Your LTV will fluctuate throughout the duration of the loan. In simple terms, a lower LTV means a lower risk of liquidation. Let’s expand on our previous example. Let’s say that the price of BTC drops by 10% after we took out the loan and the BTC we provided as collateral is now worth $900. In this scenario, our LTV will increase to 72.2%. This is still lower than the margin Call LTV, which means that it’s not necessary to provide additional collateral at the moment. 

However, if the price of BTC falls lower and our LTV increases to 75%, we will receive a margin call. This means that Binance will remind us that we should provide additional collateral to reduce our LTV and avoid liquidation. 

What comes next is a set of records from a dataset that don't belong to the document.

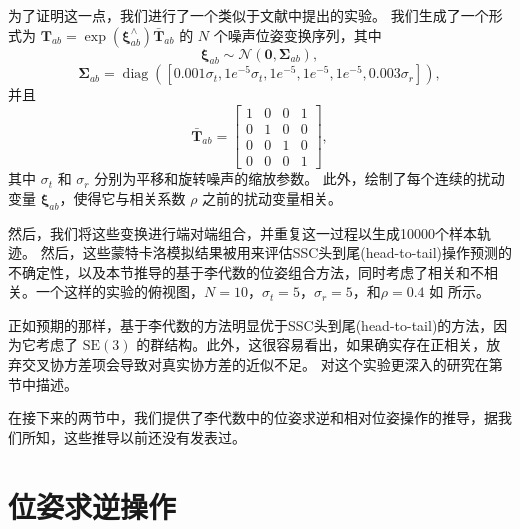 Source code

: 为了证明这一点，我们进行了一个类似于文献\cite{barfoot2014associating}中提出的实验。 
我们生成了一个形式为 $\mathbf{T}_{ab} = \operatorname{exp}(\boldsymbol{\xi}_{ab}^{\wedge}) \bar{\mathbf{T}}_{ab}$ 的 $N$ 个噪声位姿变换序列，其中 
\begin{equation}
    \boldsymbol{\xi}_{ab} \sim \mathcal{N}(\mathbf{0}, \boldsymbol{\Sigma}_{ab}),
\end{equation}
\begin{equation}
    \boldsymbol{\Sigma}_{ab} = \operatorname{diag}([ 0.001\sigma_t, 1e^{-5}\sigma_t, 1e^{-5}, 1e^{-5}, 1e^{-5}, 0.003\sigma_r]),
\end{equation}
并且
\begin{equation}
    \bar{\mathbf{T}}_{ab} = \left[ \begin{array}{cccc}
        1 & 0 & 0 & 1 \\
        0 & 1 & 0 & 0 \\
        0 & 0 & 1 & 0 \\
        0 & 0 & 0 & 1
    \end{array} \right],
\end{equation}
其中 $\sigma_t$ 和 $\sigma_r$ 分别为平移和旋转噪声的缩放参数。 
此外，绘制了每个连续的扰动变量 $\boldsymbol{\xi}_{ab}$，使得它与相关系数 $\rho$ 之前的扰动变量相关。 

然后，我们将这些变换进行端对端组合，并重复这一过程以生成10000个样本轨迹。 
然后，这些蒙特卡洛模拟结果被用来评估SSC头到尾(head-to-tail)操作预测的不确定性，以及本节推导的基于李代数的位姿组合方法，同时考虑了相关和不相关。一个这样的实验的俯视图，$N=10$，$\sigma_t=5$，$\sigma_r=5$，和$\rho=0.4$ 如  所示。 

正如预期的那样，基于李代数的方法明显优于SSC头到尾(head-to-tail)的方法，因为它考虑了 $\mathrm{SE}(3)$ 的群结构。此外，这很容易看出，如果确实存在正相关，放弃交叉协方差项会导致对真实协方差的近似不足。 
对这个实验更深入的研究在第  节中描述。 

在接下来的两节中，我们提供了李代数中的位姿求逆和相对位姿操作的推导，据我们所知，这些推导以前还没有发表过。 


\section{位姿求逆操作}
\label{sec:inverse}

If the price of BTC drops even further and our LTV reaches 83%, our collateral will be liquidated. When you’re in the process of taking out the loan, the system will inform you about the liquidation price. 

If the price of the asset you provided as collateral drops to this level, the system will liquidate the position by selling your collateral. You will still get to keep the borrowed funds in this scenario.

Interest

When it comes to lending, we always have to consider interest—this is the incentive for the lender to let you borrow funds. On Binance Loans, the interest you will have to pay on your loan is calculated on an hourly basis. You will see the interest rate before you loan funds. The interest rate will depend based on various factors such as the type of asset you are borrowing, as well as the loan term you have selected. You will be charged with the total interest accumulated during the loan after you repay the loan.

The bottom line

Binance Loans is one of the strongest crypto-backed loan products available on the market today. One of the product’s best features is flexibility, as it can be used to borrow a large amount of crypto assets, and also supports a wide variety of collateral types. The borrowed funds can be used for any purpose, which opens up access to a host of opportunities in the crypto space. Another very useful feature is Loans Staking, which can dramatically reduce or even eliminate the interest rate if you use certain Proof-of-Stake coins as collateral. 

Still, users need to keep in mind that crypto-backed loans are not risk-free and it is important to monitor your Loan-to-Value Ratio to avoid liquidation.